But under the Dog Owners’ Liability Act http://www.e-laws.gov.on.ca/DBLaws/Statutes/English/90d16_e.htm#BK5 as it currently exists your dog does not have to do actual physical damage to have an order brought against you
4. (1) A proceeding may be commenced in the Ontario Court of Justice against an owner of a dog if it is alleged that,
(a) the dog has bitten or attacked a person or domestic animal;
(b) the dog has behaved in a manner that poses a menace to the safety of persons or domestic animals; or
(c) the owner did not exercise reasonable precautions to prevent the dog from,
(i) biting or attacking a person or domestic animal, or
(ii) behaving in a manner that poses a menace to the safety of persons or domestic animals. 2005, c. 2, s. 1 (6).

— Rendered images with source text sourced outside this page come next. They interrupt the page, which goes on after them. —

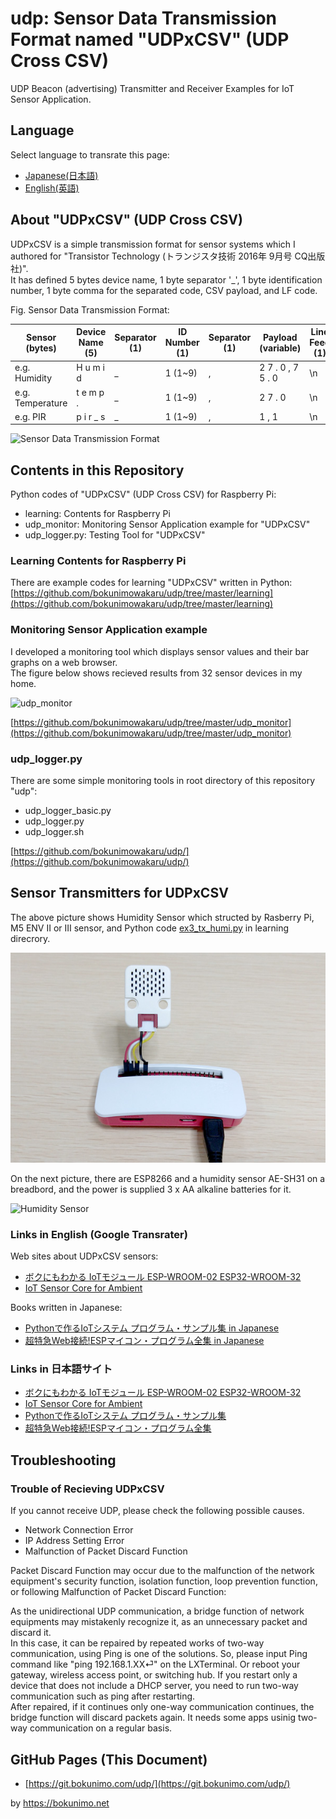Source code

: # udp: Sensor Data Transmission Format named "UDPxCSV" (UDP Cross CSV)

UDP Beacon (advertising) Transmitter and Receiver Examples for IoT Sensor Application.  

## Language

Select language to transrate this page:

* [Japanese(日本語)](https://translate.google.com/website?sl=en&tl=ja&hl&u=https://git.bokunimo.com/udp/)
* [English(英語)](https://git.bokunimo.com/udp/)

## About "UDPxCSV" (UDP Cross CSV)

UDPxCSV is a simple transmission format for sensor systems which I authored for "Transistor Technology (トランジスタ技術 2016年 9月号 CQ出版社)".  
It has defined 5 bytes device name, 1 byte separator '_', 1 byte identification number, 1 byte comma for the separated code, CSV payload, and LF code.  

Fig. Sensor Data Transmission Format:  

|Sensor (bytes)  |Device Name (5)  |Separator (1)|ID Number (1)|Separator (1)|Payload (variable)  |Line Feed (1)|
|----------------|-----------------|-------------|-------------|-------------|--------------------|-------------|
|e.g. Humidity   | H u m i d       | _           | 1 (1~9)     | ,           | 2 7 . 0 ,   7 5 . 0| \n          |
|e.g. Temperature| t e m p .       | _           | 1 (1~9)     | ,           | 2 7 . 0            | \n          |
|e.g. PIR        | p i r _ s       | _           | 1 (1~9)     | ,           | 1 , 1              | \n          |

![Sensor Data Transmission Format](https://bokunimo.net/blog/wp-content/uploads/2022/06/csv.jpg)

## Contents in this Repository

Python codes of "UDPxCSV" (UDP Cross CSV) for Raspberry Pi:

* learning: Contents for Raspberry Pi  
* udp_monitor: Monitoring Sensor Application example for "UDPxCSV"  
* udp_logger.py: Testing Tool for "UDPxCSV"  

### Learning Contents for Raspberry Pi

There are example codes for learning "UDPxCSV" written in Python:  
[https://github.com/bokunimowakaru/udp/tree/master/learning](https://github.com/bokunimowakaru/udp/tree/master/learning)

### Monitoring Sensor Application example

I developed a monitoring tool which displays sensor values and their bar graphs on a web browser.  
The figure below shows recieved results from 32 sensor devices in my home.  

![udp_monitor](https://bokunimo.net/blog/wp-content/uploads/2022/02/udp-768x406.jpg)

[https://github.com/bokunimowakaru/udp/tree/master/udp_monitor](https://github.com/bokunimowakaru/udp/tree/master/udp_monitor)

### udp_logger.py

There are some simple monitoring tools in root directory of this repository "udp":  

* udp_logger_basic.py
* udp_logger.py
* udp_logger.sh

[https://github.com/bokunimowakaru/udp/](https://github.com/bokunimowakaru/udp/)

## Sensor Transmitters for UDPxCSV

The above picture shows Humidity Sensor which structed by Rasberry Pi, M5 ENV II or III sensor,
and Python code [ex3_tx_humi.py](https://github.com/bokunimowakaru/udp/blob/master/learning/ex3_tx_humi.py) in learning direcrory.  

![Humidity Sensor for Raspberry Pi](https://raw.githubusercontent.com/bokunimowakaru/udp/master/learning/humid_sesnor.jpg)

On the next picture, there are ESP8266 and a humidity sensor AE-SH31 on a breadbord,
and the power is supplied 3 x AA alkaline batteries for it.

![Humidity Sensor](https://bokunimo.net/blog/wp-content/uploads/yahoo/blog_import_5c796d4c214c7.jpg)

### Links in English (Google Transrater)

Web sites about UDPxCSV sensors:
* [ボクにもわかる IoTモジュール ESP-WROOM-02 ESP32-WROOM-32](https://translate.google.com/website?sl=ja&tl=en&hl&u=https://git.bokunimo.com/esp/)
* [IoT Sensor Core for Ambient](https://translate.google.com/website?sl=ja&tl=en&hl&u=https://bokunimo.net/ambient/)

Books written in Japanese:
* [Pythonで作るIoTシステム プログラム・サンプル集 in Japanese](https://translate.google.com/website?sl=ja&tl=en&hl&u=https://amzn.to/3ls4Vx4)
* [超特急Web接続!ESPマイコン・プログラム全集 in Japanese](https://translate.google.com/website?sl=ja&tl=en&hl&u=https://amzn.to/3JWq78I)

### Links in 日本語サイト
* [ボクにもわかる IoTモジュール ESP-WROOM-02 ESP32-WROOM-32](https://git.bokunimo.com/esp/)
* [IoT Sensor Core for Ambient](https://bokunimo.net/ambient/)
* [Pythonで作るIoTシステム プログラム・サンプル集](https://amzn.to/3ls4Vx4)
* [超特急Web接続!ESPマイコン・プログラム全集](https://amzn.to/3JWq78I)

## Troubleshooting

### Trouble of Recieving UDPxCSV

If you cannot receive UDP, please check the following possible causes.

* Network Connection Error
* IP Address Setting Error
* Malfunction of Packet Discard Function

Packet Discard Function may occur due to the malfunction of the network equipment's security function, isolation function, loop prevention function, or following Malfunction of Packet Discard Function:

As the unidirectional UDP communication, a bridge function of network equipments may mistakenly recognize it, as an unnecessary packet and discard it.  
In this case, it can be repaired by repeated works of two-way communication, using Ping is one of the solutions. So, please input Ping command like "ping 192.168.1.XX⏎" on the LXTerminal.
Or reboot your gateway, wireless access point, or switching hub. If you restart only a device that does not include a DHCP server, you need to run two-way communication such as ping after restarting.  
After repaired, if it continues only one-way communication continues, the bridge function will discard packets again. It needs some apps usinig two-way communication on a regular basis.  


## GitHub Pages (This Document)

* [https://git.bokunimo.com/udp/](https://git.bokunimo.com/udp/)

by <https://bokunimo.net>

Dog pack behaviour maybe the underlying reason why a muzzle order was issued for all 3 dogs. Often when one member of the pack gets into a fight, and things get heated up and excited the others will join in to help protect that member, this is very common behaviour so in a way it does make sense to issue an order to have all dogs owned by the owner muzzled especially when they are all out together.
Training may help your dog to a point to ignore another dog, but lets the owner of another dog accidently drop the leash or the their dog is on a flexi- leash and it suddenly bolts toward your dog wanting to play. under those circumstances that may be too much that the traiing you've done won't prepare your dog for and he may turn around and attack again. if that happens, they will look at the past incident and that you appealed the muzzle order and say you did not do what was reasonable to prevent a similiar attack which then could result in a order to seize the dog and have it destroyed( the goverment has the option to sell the dog instead to a research lab) you can be issued a $10,000 fine and or 6 months in jail and or ordered to pay restitution, the best case senario would be having an order confining or dog to your property with signs posted.

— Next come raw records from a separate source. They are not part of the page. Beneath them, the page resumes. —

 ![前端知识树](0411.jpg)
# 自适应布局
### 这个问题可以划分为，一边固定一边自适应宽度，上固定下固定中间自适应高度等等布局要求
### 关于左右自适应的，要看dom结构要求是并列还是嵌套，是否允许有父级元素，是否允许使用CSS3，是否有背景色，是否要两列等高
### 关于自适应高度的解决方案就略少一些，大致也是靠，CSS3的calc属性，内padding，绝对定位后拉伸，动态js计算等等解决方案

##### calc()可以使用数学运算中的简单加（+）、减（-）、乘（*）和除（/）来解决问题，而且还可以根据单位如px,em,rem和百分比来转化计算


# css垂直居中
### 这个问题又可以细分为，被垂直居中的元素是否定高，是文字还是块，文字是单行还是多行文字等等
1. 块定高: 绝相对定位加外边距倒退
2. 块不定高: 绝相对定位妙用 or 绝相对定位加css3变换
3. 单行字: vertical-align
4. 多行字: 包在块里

If your dog had been leashed and muzzled in that same situation then Part 6-6 of the act would offer him protection
6. Precautions taken by the owner to preclude similar attacks in the future.

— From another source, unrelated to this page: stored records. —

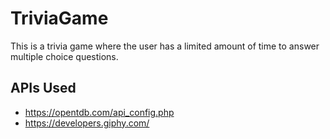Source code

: # TriviaGame

This is a trivia game where the user has a limited amount of time to answer multiple choice questions.

## APIs Used
- https://opentdb.com/api_config.php
- https://developers.giphy.com/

Most greyhounds have a high prey drive or stronng chase instinct thoiugh they can be intergrated into homes with cats and small dogs, being outdoors and seeing a small animal running can trigger the chase instinct, to them it is just prey then are not going to reason while they are all excited as to whether it is a cat or a dog, Greyhounds are also very competitive when they getting ruuning they want to be in the lead and can get upset if cut off, so fights are not unusual if you get a bunch running together. So when adopted out every new greyhound owner is supplied with a muzzle, to help try to overcome the negative aggressive dog aspect of it, it is promoted as a piece of safety and training equipment, it is used to introduce your new greyhound safely to other pets in your house hold and it is also a tool to protect and allow your grey to have safe fun with other greyhounds when in a large group much like a helmet and faceguard is for hockey players, they can play rough but everyone is protected even if they do have a dispute one in a while.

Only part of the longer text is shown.